Snohomish County Health District (SCHD) Communicable Disease (CD) program received the first report of a confirmed E. coli O157:H7 illness, in what would soon become a cluster of such illnesses, on October 14, 2008. The next report of illness came the following day, October 15. It was subsequently determined that both ill individuals had dined at Ixtapa in Lake Stevens in the days before onset of their illnesses.

The third and fourth reports of illness came in on October 16, and when these people reported that they, too, had eaten at Ixtapa, SCHD knew that an outbreak was underway. Many more reports of illness followed. Accordingly, SCHD issued a press release on October 21, 2008, stating that the health authorities investigating the cluster of E. coli O157:H7 illnesses had “narrowed down the likely source of E. coli illness . . . [to] Ixtapa restaurant, 303-91st Ave. NE. #B201.” Ixtapa voluntarily closed for business the same day so that it could be sanitized.

After identifying Ixtapa as the source, investigators were able to focus their inquiry to try to determine whether a particular food item, or a contaminated food-handler, was the ultimate outbreak vehicle. The Communicable Disease program accomplished this by statistical analysis of food items generated during a case-control study, and an environmental investigation at the restaurant itself. After performing these in-depth analyses, “guacamole remained the only significant food exposure identified.” But other vehicles by which bacteria may have infected Ixtapa customers could not be ruled out, including the salsa, cross-contamination from a contaminated ingredient, or contamination by an infected foodworker (possibly asymptomatic).

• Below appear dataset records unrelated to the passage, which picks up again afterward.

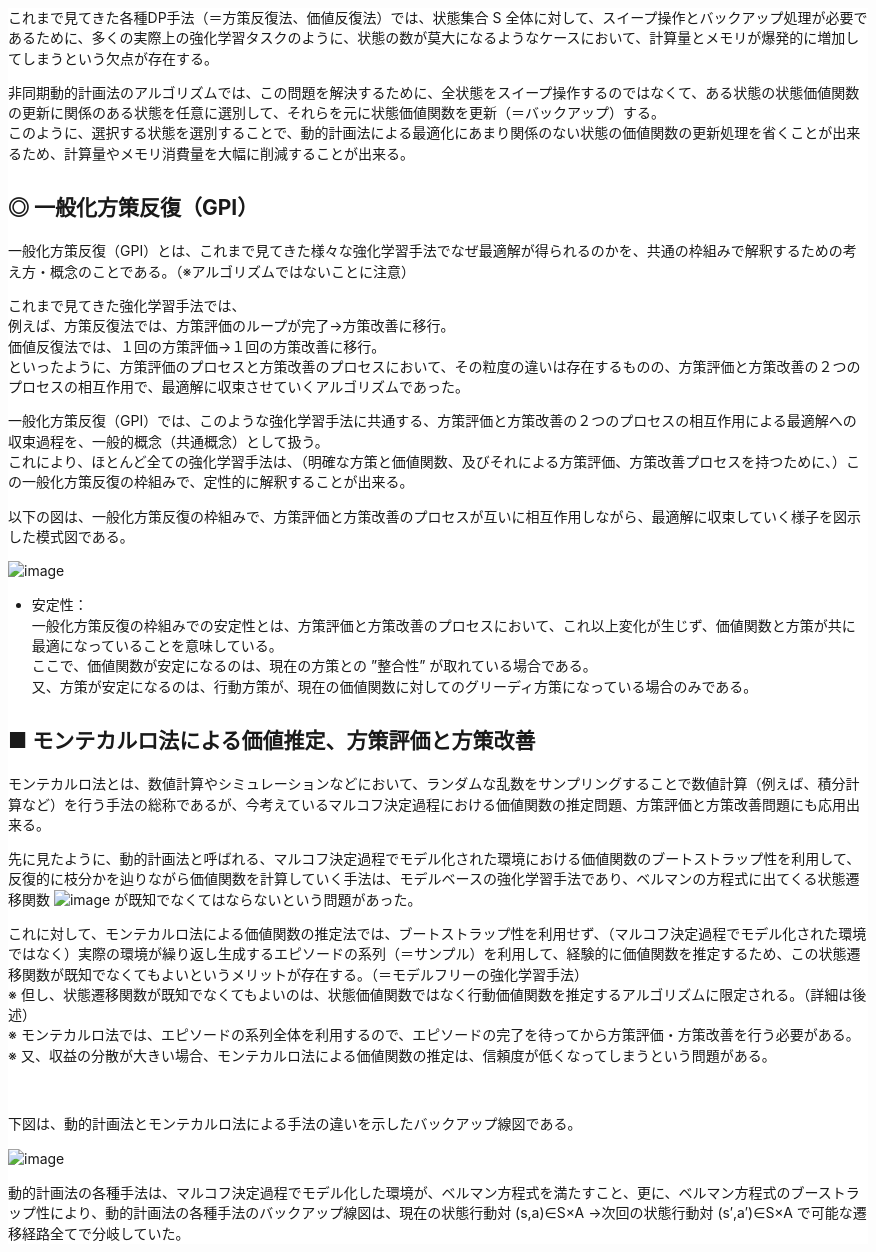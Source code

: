 これまで見てきた各種DP手法（＝方策反復法、価値反復法）では、状態集合 S 全体に対して、スイープ操作とバックアップ処理が必要であるために、多くの実際上の強化学習タスクのように、状態の数が莫大になるようなケースにおいて、計算量とメモリが爆発的に増加してしまうという欠点が存在する。<br>

非同期動的計画法のアルゴリズムでは、この問題を解決するために、全状態をスイープ操作するのではなくて、ある状態の状態価値関数の更新に関係のある状態を任意に選別して、それらを元に状態価値関数を更新（＝バックアップ）する。<br>
このように、選択する状態を選別することで、動的計画法による最適化にあまり関係のない状態の価値関数の更新処理を省くことが出来るため、計算量やメモリ消費量を大幅に削減することが出来る。<br>


<a id="一般化方策反復（GPI）"></a>

## ◎ 一般化方策反復（GPI）
一般化方策反復（GPI）とは、これまで見てきた様々な強化学習手法でなぜ最適解が得られるのかを、共通の枠組みで解釈するための考え方・概念のことである。（※アルゴリズムではないことに注意）<br>

これまで見てきた強化学習手法では、<br>
例えば、方策反復法では、方策評価のループが完了→方策改善に移行。<br>
価値反復法では、１回の方策評価→１回の方策改善に移行。<br>
といったように、方策評価のプロセスと方策改善のプロセスにおいて、その粒度の違いは存在するものの、方策評価と方策改善の２つのプロセスの相互作用で、最適解に収束させていくアルゴリズムであった。<br>

一般化方策反復（GPI）では、このような強化学習手法に共通する、方策評価と方策改善の２つのプロセスの相互作用による最適解への収束過程を、一般的概念（共通概念）として扱う。<br>
これにより、ほとんど全ての強化学習手法は、（明確な方策と価値関数、及びそれによる方策評価、方策改善プロセスを持つために、）この一般化方策反復の枠組みで、定性的に解釈することが出来る。<br>

以下の図は、一般化方策反復の枠組みで、方策評価と方策改善のプロセスが互いに相互作用しながら、最適解に収束していく様子を図示した模式図である。<br>

![image](https://user-images.githubusercontent.com/25688193/54069194-a7d92980-4298-11e9-9459-f55ac000a982.png)<br>

- 安定性：<br>
	一般化方策反復の枠組みでの安定性とは、方策評価と方策改善のプロセスにおいて、これ以上変化が生じず、価値関数と方策が共に最適になっていることを意味している。<br>
	ここで、価値関数が安定になるのは、現在の方策との ”整合性” が取れている場合である。<br>
    又、方策が安定になるのは、行動方策が、現在の価値関数に対してのグリーディ方策になっている場合のみである。<br>


<a id="モンテカルロ法"></a>

## ■ モンテカルロ法による価値推定、方策評価と方策改善
モンテカルロ法とは、数値計算やシミュレーションなどにおいて、ランダムな乱数をサンプリングすることで数値計算（例えば、積分計算など）を行う手法の総称であるが、今考えているマルコフ決定過程における価値関数の推定問題、方策評価と方策改善問題にも応用出来る。<br>

先に見たように、動的計画法と呼ばれる、マルコフ決定過程でモデル化された環境における価値関数のブートストラップ性を利用して、反復的に枝分かを辿りながら価値関数を計算していく手法は、モデルベースの強化学習手法であり、ベルマンの方程式に出てくる状態遷移関数 ![image](https://user-images.githubusercontent.com/25688193/50039765-09637080-007b-11e9-8694-e28e343c2bb7.png) が既知でなくてはならないという問題があった。<br>

これに対して、モンテカルロ法による価値関数の推定法では、ブートストラップ性を利用せず、（マルコフ決定過程でモデル化された環境ではなく）実際の環境が繰り返し生成するエピソードの系列（＝サンプル）を利用して、経験的に価値関数を推定するため、この状態遷移関数が既知でなくてもよいというメリットが存在する。（＝モデルフリーの強化学習手法）<br>
※ 但し、状態遷移関数が既知でなくてもよいのは、状態価値関数ではなく行動価値関数を推定するアルゴリズムに限定される。（詳細は後述）<br>
※ モンテカルロ法では、エピソードの系列全体を利用するので、エピソードの完了を待ってから方策評価・方策改善を行う必要がある。<br>
※ 又、収益の分散が大きい場合、モンテカルロ法による価値関数の推定は、信頼度が低くなってしまうという問題がある。<br>

<br>

下図は、動的計画法とモンテカルロ法による手法の違いを示したバックアップ線図である。<br>

![image](https://user-images.githubusercontent.com/25688193/51425191-26600600-1c1c-11e9-9e4b-902836f21ad9.png)<br>

動的計画法の各種手法は、マルコフ決定過程でモデル化した環境が、ベルマン方程式を満たすこと、更に、ベルマン方程式のブーストラップ性により、動的計画法の各種手法のバックアップ線図は、現在の状態行動対 (s,a)∈S×A →次回の状態行動対 (s′,a′)∈S×A で可能な遷移経路全てで分岐していた。<br>
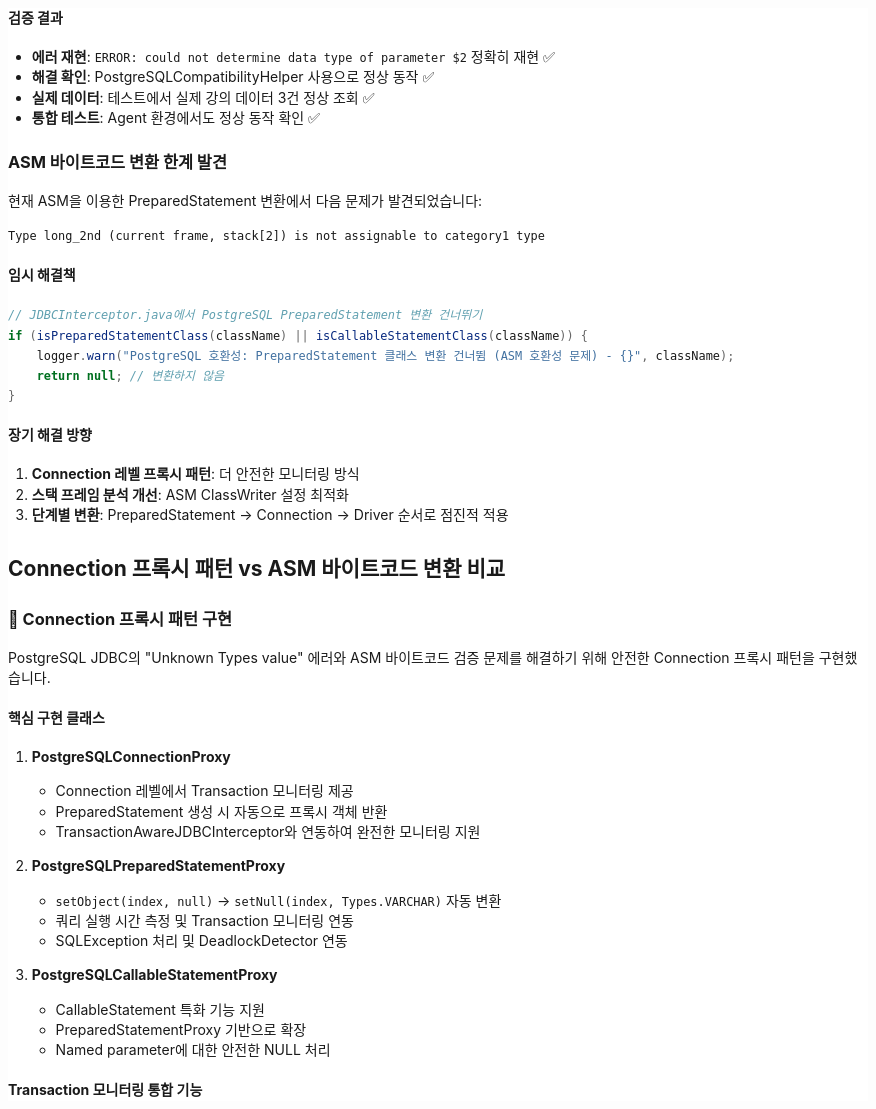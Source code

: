 #### 검증 결과

- **에러 재현**: `ERROR: could not determine data type of parameter $2` 정확히 재현 ✅
- **해결 확인**: PostgreSQLCompatibilityHelper 사용으로 정상 동작 ✅  
- **실제 데이터**: 테스트에서 실제 강의 데이터 3건 정상 조회 ✅
- **통합 테스트**: Agent 환경에서도 정상 동작 확인 ✅

### ASM 바이트코드 변환 한계 발견

현재 ASM을 이용한 PreparedStatement 변환에서 다음 문제가 발견되었습니다:

```
Type long_2nd (current frame, stack[2]) is not assignable to category1 type
```

#### 임시 해결책

```java
// JDBCInterceptor.java에서 PostgreSQL PreparedStatement 변환 건너뛰기
if (isPreparedStatementClass(className) || isCallableStatementClass(className)) {
    logger.warn("PostgreSQL 호환성: PreparedStatement 클래스 변환 건너뜀 (ASM 호환성 문제) - {}", className);
    return null; // 변환하지 않음
}
```

#### 장기 해결 방향

1. **Connection 레벨 프록시 패턴**: 더 안전한 모니터링 방식
2. **스택 프레임 분석 개선**: ASM ClassWriter 설정 최적화
3. **단계별 변환**: PreparedStatement → Connection → Driver 순서로 점진적 적용

## Connection 프록시 패턴 vs ASM 바이트코드 변환 비교

### 🔗 Connection 프록시 패턴 구현

PostgreSQL JDBC의 "Unknown Types value" 에러와 ASM 바이트코드 검증 문제를 해결하기 위해 안전한 Connection 프록시 패턴을 구현했습니다.

#### 핵심 구현 클래스

1. **PostgreSQLConnectionProxy**
   - Connection 레벨에서 Transaction 모니터링 제공
   - PreparedStatement 생성 시 자동으로 프록시 객체 반환
   - TransactionAwareJDBCInterceptor와 연동하여 완전한 모니터링 지원

2. **PostgreSQLPreparedStatementProxy**
   - `setObject(index, null)` → `setNull(index, Types.VARCHAR)` 자동 변환
   - 쿼리 실행 시간 측정 및 Transaction 모니터링 연동
   - SQLException 처리 및 DeadlockDetector 연동

3. **PostgreSQLCallableStatementProxy**
   - CallableStatement 특화 기능 지원
   - PreparedStatementProxy 기반으로 확장
   - Named parameter에 대한 안전한 NULL 처리

#### Transaction 모니터링 통합 기능
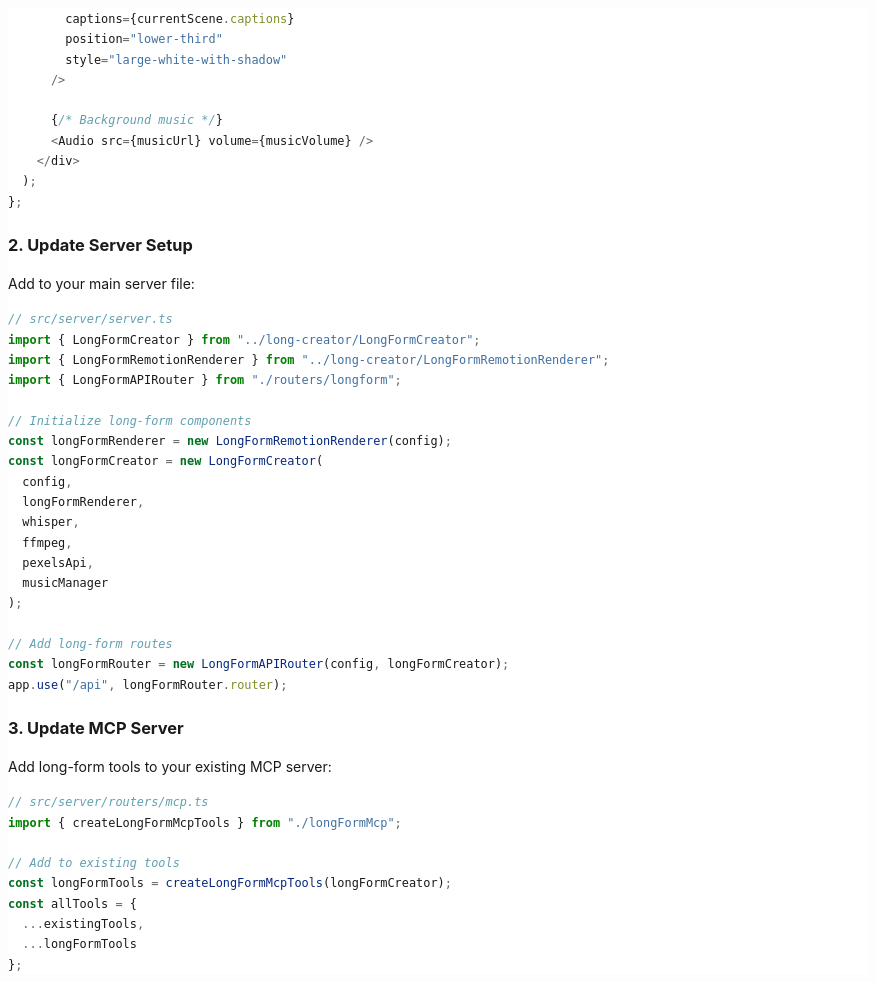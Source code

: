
 ```typescript
        captions={currentScene.captions}
        position="lower-third"
        style="large-white-with-shadow"
      />
      
      {/* Background music */}
      <Audio src={musicUrl} volume={musicVolume} />
    </div>
  );
};
```

### 2. Update Server Setup

Add to your main server file:

```typescript
// src/server/server.ts
import { LongFormCreator } from "../long-creator/LongFormCreator";
import { LongFormRemotionRenderer } from "../long-creator/LongFormRemotionRenderer";
import { LongFormAPIRouter } from "./routers/longform";

// Initialize long-form components
const longFormRenderer = new LongFormRemotionRenderer(config);
const longFormCreator = new LongFormCreator(
  config,
  longFormRenderer,
  whisper,
  ffmpeg,
  pexelsApi,
  musicManager
);

// Add long-form routes
const longFormRouter = new LongFormAPIRouter(config, longFormCreator);
app.use("/api", longFormRouter.router);
```

### 3. Update MCP Server

Add long-form tools to your existing MCP server:

```typescript
// src/server/routers/mcp.ts
import { createLongFormMcpTools } from "./longFormMcp";

// Add to existing tools
const longFormTools = createLongFormMcpTools(longFormCreator);
const allTools = {
  ...existingTools,
  ...longFormTools
};
```
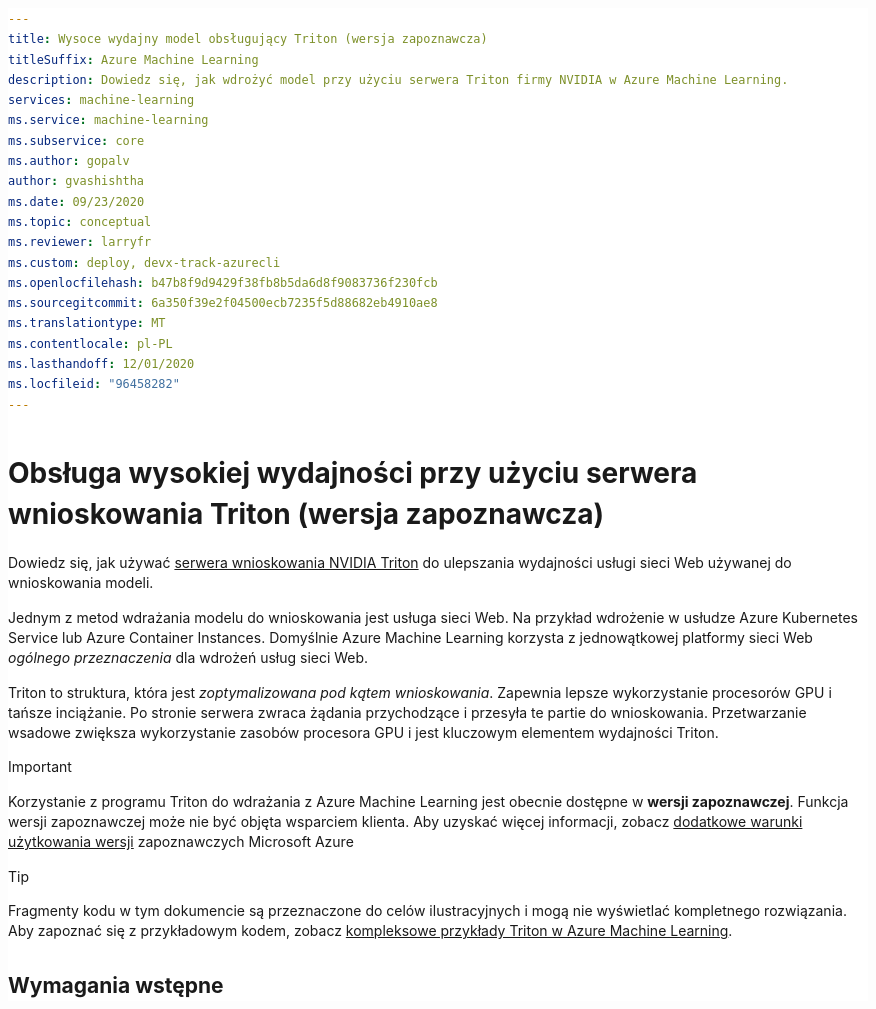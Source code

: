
 ```yaml
---
title: Wysoce wydajny model obsługujący Triton (wersja zapoznawcza)
titleSuffix: Azure Machine Learning
description: Dowiedz się, jak wdrożyć model przy użyciu serwera Triton firmy NVIDIA w Azure Machine Learning.
services: machine-learning
ms.service: machine-learning
ms.subservice: core
ms.author: gopalv
author: gvashishtha
ms.date: 09/23/2020
ms.topic: conceptual
ms.reviewer: larryfr
ms.custom: deploy, devx-track-azurecli
ms.openlocfilehash: b47b8f9d9429f38fb8b5da6d8f9083736f230fcb
ms.sourcegitcommit: 6a350f39e2f04500ecb7235f5d88682eb4910ae8
ms.translationtype: MT
ms.contentlocale: pl-PL
ms.lasthandoff: 12/01/2020
ms.locfileid: "96458282"
---
```

# <a name="high-performance-serving-with-triton-inference-server-preview"></a>Obsługa wysokiej wydajności przy użyciu serwera wnioskowania Triton (wersja zapoznawcza) 

Dowiedz się, jak używać [serwera wnioskowania NVIDIA Triton](https://developer.nvidia.com/nvidia-triton-inference-server) do ulepszania wydajności usługi sieci Web używanej do wnioskowania modeli.

Jednym z metod wdrażania modelu do wnioskowania jest usługa sieci Web. Na przykład wdrożenie w usłudze Azure Kubernetes Service lub Azure Container Instances. Domyślnie Azure Machine Learning korzysta z jednowątkowej platformy sieci Web *ogólnego przeznaczenia* dla wdrożeń usług sieci Web.

Triton to struktura, która jest *zoptymalizowana pod kątem wnioskowania*. Zapewnia lepsze wykorzystanie procesorów GPU i tańsze inciążanie. Po stronie serwera zwraca żądania przychodzące i przesyła te partie do wnioskowania. Przetwarzanie wsadowe zwiększa wykorzystanie zasobów procesora GPU i jest kluczowym elementem wydajności Triton.

> [!IMPORTANT]
> Korzystanie z programu Triton do wdrażania z Azure Machine Learning jest obecnie dostępne w __wersji zapoznawczej__. Funkcja wersji zapoznawczej może nie być objęta wsparciem klienta. Aby uzyskać więcej informacji, zobacz [dodatkowe warunki użytkowania wersji](https://azure.microsoft.com/support/legal/preview-supplemental-terms/) zapoznawczych Microsoft Azure

> [!TIP]
> Fragmenty kodu w tym dokumencie są przeznaczone do celów ilustracyjnych i mogą nie wyświetlać kompletnego rozwiązania. Aby zapoznać się z przykładowym kodem, zobacz [kompleksowe przykłady Triton w Azure Machine Learning](https://github.com/Azure/azureml-examples/tree/main/tutorials).

## <a name="prerequisites"></a>Wymagania wstępne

Ultimately, investigating health officials counted twenty-three “confirmed” and “probable cases,” and forty-one “suspect cases.” The average incubation period for the twenty-three confirmed and probable cases was about four and one-half days, with a range of one to eight days. Four confirmed cases were hospitalized, and one developed hemolytic uremic syndrome. Finally, testing at the WSDOH Public Health Lab showed that the PFGE pattern associated with the outbreak was EXHX01.2134 (Xbal) and EXHA26.0888 (Bln). WSDOH designated this outbreak 2008-0444.